[Stored records]
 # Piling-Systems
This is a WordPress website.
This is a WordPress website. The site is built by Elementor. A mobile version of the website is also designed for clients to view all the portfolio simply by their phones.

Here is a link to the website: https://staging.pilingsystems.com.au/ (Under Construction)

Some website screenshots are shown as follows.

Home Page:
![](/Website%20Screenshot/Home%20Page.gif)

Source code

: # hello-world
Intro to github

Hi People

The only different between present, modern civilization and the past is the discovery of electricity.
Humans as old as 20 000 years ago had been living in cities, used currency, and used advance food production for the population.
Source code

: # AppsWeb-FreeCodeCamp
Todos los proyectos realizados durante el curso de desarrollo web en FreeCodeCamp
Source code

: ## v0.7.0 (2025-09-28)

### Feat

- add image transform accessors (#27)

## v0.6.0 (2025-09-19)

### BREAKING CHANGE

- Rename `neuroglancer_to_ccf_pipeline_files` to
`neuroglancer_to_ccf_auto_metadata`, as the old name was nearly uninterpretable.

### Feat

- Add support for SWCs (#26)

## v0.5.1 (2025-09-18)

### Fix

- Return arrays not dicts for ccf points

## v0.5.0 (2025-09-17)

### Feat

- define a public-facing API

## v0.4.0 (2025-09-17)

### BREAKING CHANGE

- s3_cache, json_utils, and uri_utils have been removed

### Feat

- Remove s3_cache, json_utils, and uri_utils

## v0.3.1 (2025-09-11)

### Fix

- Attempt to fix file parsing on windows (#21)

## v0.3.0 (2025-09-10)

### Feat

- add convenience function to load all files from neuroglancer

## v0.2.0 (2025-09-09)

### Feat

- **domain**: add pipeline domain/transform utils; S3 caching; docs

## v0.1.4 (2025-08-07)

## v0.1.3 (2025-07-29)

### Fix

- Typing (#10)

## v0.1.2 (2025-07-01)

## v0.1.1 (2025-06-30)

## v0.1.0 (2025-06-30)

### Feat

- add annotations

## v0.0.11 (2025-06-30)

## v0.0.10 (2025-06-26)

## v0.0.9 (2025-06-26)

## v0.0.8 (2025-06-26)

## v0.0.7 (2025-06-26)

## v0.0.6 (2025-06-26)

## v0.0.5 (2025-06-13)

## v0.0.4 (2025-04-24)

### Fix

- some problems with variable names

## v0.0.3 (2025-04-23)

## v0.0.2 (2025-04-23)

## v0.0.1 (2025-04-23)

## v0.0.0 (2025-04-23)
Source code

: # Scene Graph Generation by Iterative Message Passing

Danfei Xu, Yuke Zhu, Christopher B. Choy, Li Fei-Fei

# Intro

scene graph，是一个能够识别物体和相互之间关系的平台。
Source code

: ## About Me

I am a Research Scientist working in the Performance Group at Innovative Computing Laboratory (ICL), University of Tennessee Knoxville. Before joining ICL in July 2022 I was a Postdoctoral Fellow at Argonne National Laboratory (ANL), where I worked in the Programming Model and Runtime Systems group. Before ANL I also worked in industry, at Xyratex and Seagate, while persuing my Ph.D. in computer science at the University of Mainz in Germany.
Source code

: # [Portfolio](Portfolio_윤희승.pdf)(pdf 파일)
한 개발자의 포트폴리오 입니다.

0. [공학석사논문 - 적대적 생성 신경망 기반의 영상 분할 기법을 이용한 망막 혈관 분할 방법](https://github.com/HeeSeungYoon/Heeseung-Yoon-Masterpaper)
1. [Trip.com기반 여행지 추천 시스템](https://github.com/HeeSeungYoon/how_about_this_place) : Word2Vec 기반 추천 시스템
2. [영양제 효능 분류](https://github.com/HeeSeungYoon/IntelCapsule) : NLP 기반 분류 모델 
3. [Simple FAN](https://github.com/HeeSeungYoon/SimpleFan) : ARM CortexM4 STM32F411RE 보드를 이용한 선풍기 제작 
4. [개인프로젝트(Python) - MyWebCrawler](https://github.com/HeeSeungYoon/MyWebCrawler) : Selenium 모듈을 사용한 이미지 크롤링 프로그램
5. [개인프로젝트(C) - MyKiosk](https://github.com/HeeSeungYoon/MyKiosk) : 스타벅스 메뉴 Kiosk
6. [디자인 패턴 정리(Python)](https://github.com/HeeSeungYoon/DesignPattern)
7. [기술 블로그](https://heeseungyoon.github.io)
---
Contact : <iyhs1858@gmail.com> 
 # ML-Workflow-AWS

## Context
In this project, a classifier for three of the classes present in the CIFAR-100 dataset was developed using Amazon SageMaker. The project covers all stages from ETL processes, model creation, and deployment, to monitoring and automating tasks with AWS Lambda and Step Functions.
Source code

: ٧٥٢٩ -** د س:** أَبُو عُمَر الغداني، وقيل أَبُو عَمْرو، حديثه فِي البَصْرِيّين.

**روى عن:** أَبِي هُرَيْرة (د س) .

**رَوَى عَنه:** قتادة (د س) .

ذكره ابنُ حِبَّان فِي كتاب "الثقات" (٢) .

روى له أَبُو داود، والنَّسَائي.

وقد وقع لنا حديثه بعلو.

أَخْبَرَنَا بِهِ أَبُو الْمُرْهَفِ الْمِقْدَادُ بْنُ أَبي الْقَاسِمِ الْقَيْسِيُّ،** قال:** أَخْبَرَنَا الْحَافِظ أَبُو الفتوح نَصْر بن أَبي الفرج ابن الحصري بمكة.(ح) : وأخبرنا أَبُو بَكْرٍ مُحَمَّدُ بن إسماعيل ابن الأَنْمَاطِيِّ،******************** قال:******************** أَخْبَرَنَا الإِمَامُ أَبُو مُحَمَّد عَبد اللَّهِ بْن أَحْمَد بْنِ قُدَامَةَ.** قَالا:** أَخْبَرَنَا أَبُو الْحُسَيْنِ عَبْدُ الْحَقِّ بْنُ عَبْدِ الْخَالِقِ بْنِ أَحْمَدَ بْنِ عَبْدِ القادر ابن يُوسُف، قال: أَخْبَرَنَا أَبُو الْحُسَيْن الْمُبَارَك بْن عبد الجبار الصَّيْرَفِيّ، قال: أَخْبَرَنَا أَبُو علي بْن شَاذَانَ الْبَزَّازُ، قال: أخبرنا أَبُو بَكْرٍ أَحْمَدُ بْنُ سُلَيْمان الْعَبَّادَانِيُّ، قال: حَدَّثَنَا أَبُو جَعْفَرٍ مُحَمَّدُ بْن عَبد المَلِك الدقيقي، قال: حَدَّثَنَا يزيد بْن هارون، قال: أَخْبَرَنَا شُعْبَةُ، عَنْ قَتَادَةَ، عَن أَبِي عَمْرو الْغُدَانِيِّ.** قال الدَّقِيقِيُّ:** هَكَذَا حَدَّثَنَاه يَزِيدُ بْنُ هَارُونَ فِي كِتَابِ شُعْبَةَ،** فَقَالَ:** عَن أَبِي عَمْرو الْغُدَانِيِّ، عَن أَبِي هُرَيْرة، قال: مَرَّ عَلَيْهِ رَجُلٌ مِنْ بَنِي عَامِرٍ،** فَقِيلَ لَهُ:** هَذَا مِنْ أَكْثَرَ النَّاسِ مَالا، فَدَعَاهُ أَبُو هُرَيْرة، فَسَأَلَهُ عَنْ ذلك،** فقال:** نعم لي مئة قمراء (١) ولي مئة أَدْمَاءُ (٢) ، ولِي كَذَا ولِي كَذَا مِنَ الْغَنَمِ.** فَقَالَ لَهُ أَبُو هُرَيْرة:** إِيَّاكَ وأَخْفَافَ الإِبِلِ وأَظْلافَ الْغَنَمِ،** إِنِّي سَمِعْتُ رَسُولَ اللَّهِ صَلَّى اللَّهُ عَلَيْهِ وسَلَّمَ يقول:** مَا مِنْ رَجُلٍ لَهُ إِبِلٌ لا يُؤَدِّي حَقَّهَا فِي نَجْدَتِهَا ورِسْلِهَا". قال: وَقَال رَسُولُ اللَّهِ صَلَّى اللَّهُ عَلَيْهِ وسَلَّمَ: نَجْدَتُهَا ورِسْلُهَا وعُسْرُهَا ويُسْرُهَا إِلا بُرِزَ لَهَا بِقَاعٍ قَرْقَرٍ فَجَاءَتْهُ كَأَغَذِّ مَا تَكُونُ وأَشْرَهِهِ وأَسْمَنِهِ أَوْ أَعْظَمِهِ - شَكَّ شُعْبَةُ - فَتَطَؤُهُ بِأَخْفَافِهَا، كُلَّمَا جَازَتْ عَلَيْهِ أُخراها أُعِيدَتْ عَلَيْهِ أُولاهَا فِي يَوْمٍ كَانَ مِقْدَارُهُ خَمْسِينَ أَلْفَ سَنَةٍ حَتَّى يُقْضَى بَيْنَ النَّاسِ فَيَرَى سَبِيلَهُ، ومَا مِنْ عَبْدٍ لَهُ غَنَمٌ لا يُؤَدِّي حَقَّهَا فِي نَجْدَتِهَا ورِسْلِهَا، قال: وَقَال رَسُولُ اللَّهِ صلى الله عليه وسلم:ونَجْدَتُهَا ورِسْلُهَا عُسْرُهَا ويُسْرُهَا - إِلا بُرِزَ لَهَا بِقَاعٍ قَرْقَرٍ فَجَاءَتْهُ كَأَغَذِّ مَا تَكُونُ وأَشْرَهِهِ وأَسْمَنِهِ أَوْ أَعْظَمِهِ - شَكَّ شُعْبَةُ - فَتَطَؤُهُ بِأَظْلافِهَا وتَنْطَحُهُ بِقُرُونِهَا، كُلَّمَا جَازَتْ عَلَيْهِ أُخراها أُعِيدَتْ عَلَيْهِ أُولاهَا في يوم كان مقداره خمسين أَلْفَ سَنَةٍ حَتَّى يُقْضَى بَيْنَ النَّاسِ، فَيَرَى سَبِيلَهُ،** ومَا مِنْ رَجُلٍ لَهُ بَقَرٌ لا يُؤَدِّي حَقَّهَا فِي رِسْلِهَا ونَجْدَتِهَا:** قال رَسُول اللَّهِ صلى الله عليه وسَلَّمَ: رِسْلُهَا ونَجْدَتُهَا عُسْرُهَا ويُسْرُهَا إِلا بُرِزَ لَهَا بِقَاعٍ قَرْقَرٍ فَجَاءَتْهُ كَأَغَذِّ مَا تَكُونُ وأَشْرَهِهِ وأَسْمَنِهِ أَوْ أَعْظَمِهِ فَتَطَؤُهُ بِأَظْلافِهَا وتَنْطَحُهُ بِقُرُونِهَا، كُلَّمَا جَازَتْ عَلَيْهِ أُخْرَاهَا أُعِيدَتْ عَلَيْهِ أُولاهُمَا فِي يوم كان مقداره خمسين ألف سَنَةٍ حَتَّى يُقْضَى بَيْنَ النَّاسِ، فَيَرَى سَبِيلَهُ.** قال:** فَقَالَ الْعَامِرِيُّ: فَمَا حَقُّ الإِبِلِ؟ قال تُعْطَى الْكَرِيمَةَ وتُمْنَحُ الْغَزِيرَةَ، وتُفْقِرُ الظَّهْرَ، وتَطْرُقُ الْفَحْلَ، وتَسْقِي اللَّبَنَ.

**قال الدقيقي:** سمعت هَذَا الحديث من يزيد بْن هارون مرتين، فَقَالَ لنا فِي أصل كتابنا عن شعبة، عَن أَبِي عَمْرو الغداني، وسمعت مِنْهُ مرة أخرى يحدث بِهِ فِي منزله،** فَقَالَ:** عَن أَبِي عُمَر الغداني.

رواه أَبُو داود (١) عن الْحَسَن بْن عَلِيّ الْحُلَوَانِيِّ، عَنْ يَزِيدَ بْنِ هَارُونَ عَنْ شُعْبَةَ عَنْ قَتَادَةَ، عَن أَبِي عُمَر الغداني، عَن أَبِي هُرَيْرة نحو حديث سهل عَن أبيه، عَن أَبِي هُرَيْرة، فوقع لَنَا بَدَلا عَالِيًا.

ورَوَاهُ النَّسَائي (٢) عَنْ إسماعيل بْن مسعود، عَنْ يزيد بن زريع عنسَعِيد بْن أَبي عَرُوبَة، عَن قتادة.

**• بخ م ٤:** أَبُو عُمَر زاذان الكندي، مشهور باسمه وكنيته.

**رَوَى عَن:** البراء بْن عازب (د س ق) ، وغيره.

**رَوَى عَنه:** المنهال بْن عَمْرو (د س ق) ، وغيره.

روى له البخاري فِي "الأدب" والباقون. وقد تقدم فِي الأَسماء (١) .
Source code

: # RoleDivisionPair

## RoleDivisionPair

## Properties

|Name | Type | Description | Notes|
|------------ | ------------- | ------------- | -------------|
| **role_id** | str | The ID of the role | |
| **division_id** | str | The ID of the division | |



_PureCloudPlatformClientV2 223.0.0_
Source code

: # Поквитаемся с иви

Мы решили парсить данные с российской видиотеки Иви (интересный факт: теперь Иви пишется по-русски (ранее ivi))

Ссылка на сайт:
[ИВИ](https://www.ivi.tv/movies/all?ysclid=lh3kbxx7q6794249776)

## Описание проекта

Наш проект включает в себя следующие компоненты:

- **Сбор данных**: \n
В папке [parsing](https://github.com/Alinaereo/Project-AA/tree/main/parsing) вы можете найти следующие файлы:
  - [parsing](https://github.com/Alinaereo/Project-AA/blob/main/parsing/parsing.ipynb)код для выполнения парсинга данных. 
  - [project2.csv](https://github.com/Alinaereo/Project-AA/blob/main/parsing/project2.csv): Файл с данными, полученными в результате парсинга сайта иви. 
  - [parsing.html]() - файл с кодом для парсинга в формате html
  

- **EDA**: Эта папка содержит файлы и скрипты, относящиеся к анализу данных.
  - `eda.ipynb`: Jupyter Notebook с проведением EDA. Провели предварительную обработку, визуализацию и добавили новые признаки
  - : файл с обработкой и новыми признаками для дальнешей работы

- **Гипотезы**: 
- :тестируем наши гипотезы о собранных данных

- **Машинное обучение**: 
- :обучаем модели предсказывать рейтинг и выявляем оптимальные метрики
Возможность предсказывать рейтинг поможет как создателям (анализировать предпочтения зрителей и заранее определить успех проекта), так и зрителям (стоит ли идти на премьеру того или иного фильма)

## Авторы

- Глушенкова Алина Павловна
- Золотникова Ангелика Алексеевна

### Try it
Beginning with the first line above, could you copy every line exactly, up to and including the one with "Humans as old"?

### Response to the task
 # Piling-Systems
This is a WordPress website.
This is a WordPress website. The site is built by Elementor. A mobile version of the website is also designed for clients to view all the portfolio simply by their phones.

Here is a link to the website: https://staging.pilingsystems.com.au/ (Under Construction)

Some website screenshots are shown as follows.

Home Page:
![](/Website%20Screenshot/Home%20Page.gif)

Source code

: # hello-world
Intro to github

Hi People

The only different between present, modern civilization and the past is the discovery of electricity.
Humans as old as 20 000 years ago had been living in cities, used currency, and used advance food production for the population.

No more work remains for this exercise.